§ **TASK**:
Reproduce all of the entries below exactly, without a single change.

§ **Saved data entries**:
____________________
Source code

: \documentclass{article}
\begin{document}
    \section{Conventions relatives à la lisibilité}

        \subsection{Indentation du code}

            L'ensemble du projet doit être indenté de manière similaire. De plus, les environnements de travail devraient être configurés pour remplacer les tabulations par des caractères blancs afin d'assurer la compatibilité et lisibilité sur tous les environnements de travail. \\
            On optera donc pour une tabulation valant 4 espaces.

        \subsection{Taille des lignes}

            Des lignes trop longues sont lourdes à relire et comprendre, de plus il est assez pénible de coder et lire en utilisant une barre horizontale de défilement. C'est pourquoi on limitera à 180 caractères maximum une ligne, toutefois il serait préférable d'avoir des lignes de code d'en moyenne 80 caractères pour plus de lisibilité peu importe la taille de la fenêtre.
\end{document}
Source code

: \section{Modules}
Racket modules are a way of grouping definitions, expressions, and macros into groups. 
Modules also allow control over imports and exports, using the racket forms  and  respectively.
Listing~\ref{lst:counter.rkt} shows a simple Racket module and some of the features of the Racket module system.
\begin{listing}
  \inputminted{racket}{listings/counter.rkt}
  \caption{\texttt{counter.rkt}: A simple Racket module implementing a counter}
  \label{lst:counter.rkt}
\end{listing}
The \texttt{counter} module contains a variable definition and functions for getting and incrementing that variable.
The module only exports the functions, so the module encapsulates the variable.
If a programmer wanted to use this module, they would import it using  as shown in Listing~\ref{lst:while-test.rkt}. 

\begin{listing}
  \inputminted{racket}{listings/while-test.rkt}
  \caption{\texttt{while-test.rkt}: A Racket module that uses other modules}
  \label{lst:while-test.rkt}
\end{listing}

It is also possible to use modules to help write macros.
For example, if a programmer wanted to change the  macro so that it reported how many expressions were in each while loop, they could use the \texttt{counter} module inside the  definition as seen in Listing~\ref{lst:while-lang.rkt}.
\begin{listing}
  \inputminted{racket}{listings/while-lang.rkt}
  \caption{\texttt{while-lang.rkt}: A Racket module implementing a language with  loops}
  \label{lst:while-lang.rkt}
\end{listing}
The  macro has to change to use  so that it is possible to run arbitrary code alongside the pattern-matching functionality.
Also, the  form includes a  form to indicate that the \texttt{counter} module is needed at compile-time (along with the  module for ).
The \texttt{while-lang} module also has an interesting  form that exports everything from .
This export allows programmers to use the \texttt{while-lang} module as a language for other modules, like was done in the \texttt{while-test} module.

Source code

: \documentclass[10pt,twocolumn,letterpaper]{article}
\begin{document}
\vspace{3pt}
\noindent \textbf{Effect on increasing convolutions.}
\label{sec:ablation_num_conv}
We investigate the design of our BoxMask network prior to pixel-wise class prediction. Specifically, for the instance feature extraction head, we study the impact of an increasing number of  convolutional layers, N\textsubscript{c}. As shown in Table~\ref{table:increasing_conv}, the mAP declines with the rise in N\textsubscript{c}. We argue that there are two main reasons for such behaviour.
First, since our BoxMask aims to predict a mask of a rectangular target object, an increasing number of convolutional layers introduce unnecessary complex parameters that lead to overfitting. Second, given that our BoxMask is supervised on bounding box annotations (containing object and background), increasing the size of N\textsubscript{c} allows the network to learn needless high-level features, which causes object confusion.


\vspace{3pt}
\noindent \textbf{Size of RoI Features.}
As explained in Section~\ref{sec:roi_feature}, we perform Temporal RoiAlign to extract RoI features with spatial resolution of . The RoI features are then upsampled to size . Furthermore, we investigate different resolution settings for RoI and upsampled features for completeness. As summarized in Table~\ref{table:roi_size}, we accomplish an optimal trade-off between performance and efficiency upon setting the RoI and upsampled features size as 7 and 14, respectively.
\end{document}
____________________
§ **RESPONSE AREA**:
Source code

: \documentclass{article}
\begin{document}
    \section{Conventions relatives à la lisibilité}

        \subsection{Indentation du code}

            L'ensemble du projet doit être indenté de manière similaire. De plus, les environnements de travail devraient être configurés pour remplacer les tabulations par des caractères blancs afin d'assurer la compatibilité et lisibilité sur tous les environnements de travail. \\
            On optera donc pour une tabulation valant 4 espaces.

        \subsection{Taille des lignes}

            Des lignes trop longues sont lourdes à relire et comprendre, de plus il est assez pénible de coder et lire en utilisant une barre horizontale de défilement. C'est pourquoi on limitera à 180 caractères maximum une ligne, toutefois il serait préférable d'avoir des lignes de code d'en moyenne 80 caractères pour plus de lisibilité peu importe la taille de la fenêtre.
\end{document}
Source code

: \section{Modules}
Racket modules are a way of grouping definitions, expressions, and macros into groups. 
Modules also allow control over imports and exports, using the racket forms  and  respectively.
Listing~\ref{lst:counter.rkt} shows a simple Racket module and some of the features of the Racket module system.
\begin{listing}
  \inputminted{racket}{listings/counter.rkt}
  \caption{\texttt{counter.rkt}: A simple Racket module implementing a counter}
  \label{lst:counter.rkt}
\end{listing}
The \texttt{counter} module contains a variable definition and functions for getting and incrementing that variable.
The module only exports the functions, so the module encapsulates the variable.
If a programmer wanted to use this module, they would import it using  as shown in Listing~\ref{lst:while-test.rkt}. 

\begin{listing}
  \inputminted{racket}{listings/while-test.rkt}
  \caption{\texttt{while-test.rkt}: A Racket module that uses other modules}
  \label{lst:while-test.rkt}
\end{listing}

It is also possible to use modules to help write macros.
For example, if a programmer wanted to change the  macro so that it reported how many expressions were in each while loop, they could use the \texttt{counter} module inside the  definition as seen in Listing~\ref{lst:while-lang.rkt}.
\begin{listing}
  \inputminted{racket}{listings/while-lang.rkt}
  \caption{\texttt{while-lang.rkt}: A Racket module implementing a language with  loops}
  \label{lst:while-lang.rkt}
\end{listing}
The  macro has to change to use  so that it is possible to run arbitrary code alongside the pattern-matching functionality.
Also, the  form includes a  form to indicate that the \texttt{counter} module is needed at compile-time (along with the  module for ).
The \texttt{while-lang} module also has an interesting  form that exports everything from .
This export allows programmers to use the \texttt{while-lang} module as a language for other modules, like was done in the \texttt{while-test} module.

Source code

: \documentclass[10pt,twocolumn,letterpaper]{article}
\begin{document}
\vspace{3pt}
\noindent \textbf{Effect on increasing convolutions.}
\label{sec:ablation_num_conv}
We investigate the design of our BoxMask network prior to pixel-wise class prediction. Specifically, for the instance feature extraction head, we study the impact of an increasing number of  convolutional layers, N\textsubscript{c}. As shown in Table~\ref{table:increasing_conv}, the mAP declines with the rise in N\textsubscript{c}. We argue that there are two main reasons for such behaviour.
First, since our BoxMask aims to predict a mask of a rectangular target object, an increasing number of convolutional layers introduce unnecessary complex parameters that lead to overfitting. Second, given that our BoxMask is supervised on bounding box annotations (containing object and background), increasing the size of N\textsubscript{c} allows the network to learn needless high-level features, which causes object confusion.


\vspace{3pt}
\noindent \textbf{Size of RoI Features.}
As explained in Section~\ref{sec:roi_feature}, we perform Temporal RoiAlign to extract RoI features with spatial resolution of . The RoI features are then upsampled to size . Furthermore, we investigate different resolution settings for RoI and upsampled features for completeness. As summarized in Table~\ref{table:roi_size}, we accomplish an optimal trade-off between performance and efficiency upon setting the RoI and upsampled features size as 7 and 14, respectively.
\end{document}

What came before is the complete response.